In this case, if the engine returns 1 -- indicating the first "%ld"
worked, but the second failed -- you cannot distinguish immediately
between "input failure" and "matching failure" for the second
conversion. If this were not a "string-stream", you could use
(feof(stream) || ferror(stream)) to test whether there was an input
failure on the stream, if you really cared.)
Note that both steps 1 and 2 can require "putting back" a character
on the stream, because "consume as many characters as possible that
meet some test" is done as if by:
int c;
do {
c = fgetc(stream);
} while (c != EOF && whatever_test_applies_here(c));
if (c != EOF)
ungetc(c, stream);
(but usually "more efficiently", in some tricky way the implementation
has internally).
More to the point. How come when I enter 65, the computer won't spit
back 11?
If you follow the three steps described above, it should become clear
why.
Note that changing the directives will change the steps. If you
include a width specifier, step 2 in particular changes. "%1ld"
and "%2ld" would limit step 2 to consuming at most 1 or at most 2
characters (respectively), for instance, i.e., the directive is now
handled with code equivalent to:
int c;
int i, max;
char buf[SOME_SIZE];
do {
c = fgetc(stream);
} while (isspace(c)); /* note that isspace(EOF) is false */
if (c != EOF)
ungetc(c, stream);
#define IS_SIGN(c) ((c) == '+' || c == '-')

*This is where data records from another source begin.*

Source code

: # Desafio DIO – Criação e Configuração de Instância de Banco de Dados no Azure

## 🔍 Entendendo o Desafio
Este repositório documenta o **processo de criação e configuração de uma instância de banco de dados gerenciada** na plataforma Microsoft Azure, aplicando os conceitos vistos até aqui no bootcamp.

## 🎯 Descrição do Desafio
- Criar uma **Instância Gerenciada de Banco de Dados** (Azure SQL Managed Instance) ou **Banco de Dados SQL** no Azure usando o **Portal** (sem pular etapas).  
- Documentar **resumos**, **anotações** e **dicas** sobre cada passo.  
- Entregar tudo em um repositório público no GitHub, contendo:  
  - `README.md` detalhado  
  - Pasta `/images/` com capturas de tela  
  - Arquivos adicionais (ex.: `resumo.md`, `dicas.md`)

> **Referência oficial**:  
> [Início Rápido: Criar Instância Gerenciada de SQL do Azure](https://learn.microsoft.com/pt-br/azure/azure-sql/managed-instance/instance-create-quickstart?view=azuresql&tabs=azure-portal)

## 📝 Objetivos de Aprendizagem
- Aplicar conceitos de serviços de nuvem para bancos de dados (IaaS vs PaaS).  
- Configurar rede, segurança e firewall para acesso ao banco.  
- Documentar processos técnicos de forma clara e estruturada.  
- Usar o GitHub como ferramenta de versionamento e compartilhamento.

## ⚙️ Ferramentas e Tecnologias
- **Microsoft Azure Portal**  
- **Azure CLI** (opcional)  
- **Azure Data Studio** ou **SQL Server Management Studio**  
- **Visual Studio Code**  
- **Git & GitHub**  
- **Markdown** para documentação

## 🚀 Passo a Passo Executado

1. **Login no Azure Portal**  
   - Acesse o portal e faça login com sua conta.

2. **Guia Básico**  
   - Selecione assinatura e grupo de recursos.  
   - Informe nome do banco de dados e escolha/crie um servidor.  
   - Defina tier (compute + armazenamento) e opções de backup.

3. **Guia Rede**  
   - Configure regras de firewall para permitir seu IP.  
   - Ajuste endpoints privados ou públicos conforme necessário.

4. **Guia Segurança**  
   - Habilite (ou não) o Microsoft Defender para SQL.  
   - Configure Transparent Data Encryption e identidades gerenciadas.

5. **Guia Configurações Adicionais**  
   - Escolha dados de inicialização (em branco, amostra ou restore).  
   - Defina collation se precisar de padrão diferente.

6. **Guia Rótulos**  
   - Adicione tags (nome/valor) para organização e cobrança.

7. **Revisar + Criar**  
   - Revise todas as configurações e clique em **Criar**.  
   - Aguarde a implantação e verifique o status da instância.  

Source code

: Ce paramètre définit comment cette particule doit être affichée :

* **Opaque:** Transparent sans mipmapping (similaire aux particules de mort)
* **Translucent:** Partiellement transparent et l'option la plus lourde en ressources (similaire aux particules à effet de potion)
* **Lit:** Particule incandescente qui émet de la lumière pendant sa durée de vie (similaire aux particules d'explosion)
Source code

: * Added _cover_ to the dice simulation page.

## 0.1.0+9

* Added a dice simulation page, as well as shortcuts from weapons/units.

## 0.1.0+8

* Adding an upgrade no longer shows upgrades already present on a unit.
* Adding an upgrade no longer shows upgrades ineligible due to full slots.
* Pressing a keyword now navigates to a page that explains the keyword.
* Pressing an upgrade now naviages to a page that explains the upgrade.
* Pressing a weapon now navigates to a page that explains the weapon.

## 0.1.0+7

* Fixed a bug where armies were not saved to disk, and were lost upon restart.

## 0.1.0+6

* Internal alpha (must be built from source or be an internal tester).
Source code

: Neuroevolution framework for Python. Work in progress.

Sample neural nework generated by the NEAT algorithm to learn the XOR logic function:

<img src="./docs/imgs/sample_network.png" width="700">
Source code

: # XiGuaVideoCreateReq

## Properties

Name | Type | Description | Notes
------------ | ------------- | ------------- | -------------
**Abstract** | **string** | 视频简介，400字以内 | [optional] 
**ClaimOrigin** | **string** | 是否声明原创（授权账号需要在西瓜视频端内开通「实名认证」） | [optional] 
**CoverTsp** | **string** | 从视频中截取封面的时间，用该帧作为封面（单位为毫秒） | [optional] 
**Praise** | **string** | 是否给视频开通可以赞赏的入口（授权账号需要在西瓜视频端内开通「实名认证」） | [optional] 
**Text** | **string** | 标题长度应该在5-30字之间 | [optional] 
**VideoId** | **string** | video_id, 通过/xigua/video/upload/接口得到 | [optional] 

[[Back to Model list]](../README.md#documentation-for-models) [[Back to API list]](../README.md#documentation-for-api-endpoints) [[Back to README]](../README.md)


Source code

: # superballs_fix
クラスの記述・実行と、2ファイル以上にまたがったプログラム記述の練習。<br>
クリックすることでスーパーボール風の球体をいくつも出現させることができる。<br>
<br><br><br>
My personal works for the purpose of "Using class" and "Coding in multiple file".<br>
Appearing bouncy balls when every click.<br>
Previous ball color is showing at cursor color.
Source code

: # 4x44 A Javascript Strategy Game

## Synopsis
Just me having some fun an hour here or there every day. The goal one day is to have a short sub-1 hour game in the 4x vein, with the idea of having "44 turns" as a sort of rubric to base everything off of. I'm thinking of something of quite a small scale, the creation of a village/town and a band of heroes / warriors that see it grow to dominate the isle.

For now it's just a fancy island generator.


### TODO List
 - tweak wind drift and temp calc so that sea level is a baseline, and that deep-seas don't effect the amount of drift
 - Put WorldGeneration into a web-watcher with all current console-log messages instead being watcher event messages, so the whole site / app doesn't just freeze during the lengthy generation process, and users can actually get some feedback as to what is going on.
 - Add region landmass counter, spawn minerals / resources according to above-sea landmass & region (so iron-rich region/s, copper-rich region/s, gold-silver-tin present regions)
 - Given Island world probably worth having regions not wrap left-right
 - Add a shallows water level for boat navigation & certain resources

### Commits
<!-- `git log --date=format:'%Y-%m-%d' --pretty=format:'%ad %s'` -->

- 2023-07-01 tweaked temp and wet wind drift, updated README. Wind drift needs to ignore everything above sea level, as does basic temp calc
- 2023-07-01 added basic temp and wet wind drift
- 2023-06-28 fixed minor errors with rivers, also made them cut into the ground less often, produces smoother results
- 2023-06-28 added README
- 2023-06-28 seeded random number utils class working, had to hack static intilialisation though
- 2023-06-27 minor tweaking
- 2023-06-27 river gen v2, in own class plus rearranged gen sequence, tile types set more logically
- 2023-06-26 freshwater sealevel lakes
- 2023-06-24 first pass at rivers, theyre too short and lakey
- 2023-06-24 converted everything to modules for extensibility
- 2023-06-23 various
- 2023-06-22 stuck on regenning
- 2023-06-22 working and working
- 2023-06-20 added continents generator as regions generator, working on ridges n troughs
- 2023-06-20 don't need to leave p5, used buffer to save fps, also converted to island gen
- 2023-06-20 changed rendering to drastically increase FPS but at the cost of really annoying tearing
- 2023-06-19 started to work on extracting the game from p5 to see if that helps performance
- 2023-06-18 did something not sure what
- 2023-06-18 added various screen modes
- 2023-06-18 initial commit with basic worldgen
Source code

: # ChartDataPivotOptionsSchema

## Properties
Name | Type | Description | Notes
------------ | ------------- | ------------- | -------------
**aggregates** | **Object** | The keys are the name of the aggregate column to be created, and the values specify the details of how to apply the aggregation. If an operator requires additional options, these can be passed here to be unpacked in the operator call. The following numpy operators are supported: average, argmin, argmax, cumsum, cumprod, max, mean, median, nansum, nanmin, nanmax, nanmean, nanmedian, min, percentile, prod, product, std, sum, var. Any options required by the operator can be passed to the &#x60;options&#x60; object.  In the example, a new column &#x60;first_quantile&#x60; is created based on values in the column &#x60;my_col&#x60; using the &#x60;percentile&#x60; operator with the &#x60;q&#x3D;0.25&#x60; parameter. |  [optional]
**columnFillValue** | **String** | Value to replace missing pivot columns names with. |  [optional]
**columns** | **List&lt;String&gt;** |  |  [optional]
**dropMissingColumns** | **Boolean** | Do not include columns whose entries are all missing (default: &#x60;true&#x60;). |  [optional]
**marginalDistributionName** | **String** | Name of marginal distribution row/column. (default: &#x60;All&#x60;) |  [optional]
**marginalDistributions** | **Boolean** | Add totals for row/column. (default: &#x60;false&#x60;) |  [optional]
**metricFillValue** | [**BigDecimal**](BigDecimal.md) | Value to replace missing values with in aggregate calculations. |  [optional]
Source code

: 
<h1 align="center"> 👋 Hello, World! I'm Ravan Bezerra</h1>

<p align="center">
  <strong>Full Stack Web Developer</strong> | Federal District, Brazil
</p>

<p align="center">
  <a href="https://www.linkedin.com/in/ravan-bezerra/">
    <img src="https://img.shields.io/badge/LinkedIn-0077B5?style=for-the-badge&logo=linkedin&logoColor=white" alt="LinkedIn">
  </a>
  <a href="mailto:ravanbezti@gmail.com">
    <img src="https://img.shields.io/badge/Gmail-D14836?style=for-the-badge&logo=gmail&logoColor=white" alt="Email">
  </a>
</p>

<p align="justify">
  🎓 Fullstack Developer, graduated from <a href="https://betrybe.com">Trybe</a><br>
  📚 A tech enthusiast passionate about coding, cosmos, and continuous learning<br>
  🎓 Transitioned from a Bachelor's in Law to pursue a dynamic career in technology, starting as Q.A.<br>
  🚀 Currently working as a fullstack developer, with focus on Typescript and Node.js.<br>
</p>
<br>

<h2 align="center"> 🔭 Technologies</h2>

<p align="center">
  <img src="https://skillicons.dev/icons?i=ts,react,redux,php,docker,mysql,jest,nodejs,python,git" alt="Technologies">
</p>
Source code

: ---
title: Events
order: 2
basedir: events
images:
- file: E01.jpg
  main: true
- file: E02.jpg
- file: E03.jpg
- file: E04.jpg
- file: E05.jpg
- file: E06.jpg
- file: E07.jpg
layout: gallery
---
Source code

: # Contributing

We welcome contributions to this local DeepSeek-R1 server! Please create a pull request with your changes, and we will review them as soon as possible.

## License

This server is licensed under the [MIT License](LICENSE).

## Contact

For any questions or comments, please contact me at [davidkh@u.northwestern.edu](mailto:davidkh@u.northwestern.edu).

max = <the supplied format width>;
for (i = 0; i < max; i++) {
c = fgetc(stream);
/* note that isdigit(EOF) is false, so no separate test needed */
if (isdigit(c) || (i == 0 && IS_SIGN(c)))
buf
= c;
else
break;
}
if (c != EOF)
ungetc(c, stream);
if (i > 0 && isdigit(buf[i - 1])) {
buf = '\0';
*va_arg(ap, long *) = atol(buf); /* or strtol(buf, NULL, 10) */
} else
... handle input or matching failure, depending on c==EOF ...
Note: I cannot find the actual limit in the C99 draft standard text
I keep handy for searches, but I believe that "%ld" -- with no hard
limit on the number of decimal digits -- is allowed to "act like"
%4095ld or similar, so that the size of the "buf" into which decimal
digits are saved need not be infinite. (Of course, implementations
can simply combine the reading and converting:
unsigned long result = 0;
int sign = 0;
max = <whatever, possibly LLONG_MAX with max having type long long>;
for (i = 0; i < max; i++) {
c = fgetc(stream);
if (i == 0 && IS_SIGN(c)) {
if (c == '-')
sign = 1;
} else if (isdigit(c))
result = (result * 10) + (c - '0');
else
break;
}
... handle the rest similarly, but no need for atol/strtol ...
but this means that %ld input behaves differently on overflow than
does strtol(). This is allowed, but I prefer implementations that
handle overflow the same way in the scanf engine as in strtol().)
This is a lot to remember (which is why it is a good idea to keep
a reference handy, to look up all the details on how the scanf
engine has to work). But there are a couple of key items that
you should memorize, if you are going to use the scanf family:
- almost all conversions begin by skipping initial white space;
- "white space" includes newlines;
- almost all conversions DO NOT skip trailing white space.
This means that applying the scanf family to a stdio stream almost
always leaves "trailing white space" -- usually a newline -- behind
in the stream. This trailing white space will cause you trouble
later. It is tempting to add code to remove it, but this is usually
a mistake, because it is only *almost* always left behind, so if
you simply always remove another "line" ended by a newline, you
will sometimes remove input you should have left alone. The best
approach -- besides "avoid scanf entirely" 
-- tends to be "read
a line with a line-oriented function, then use sscanf() on the
resulting string". This gives you much more control, and much more
"obvious predictability" on how the program will behave with various
inputs. Code that is obvious and predictable tends to be easier
to debug, and hence more reliable and useful in the long run, than
code that is obscure.
(It is possible, but somewhat difficult, to "read a line" with
the scanf family. The code to do this is somewhat obscure. It
does appear here in comp.lang.c now and then.)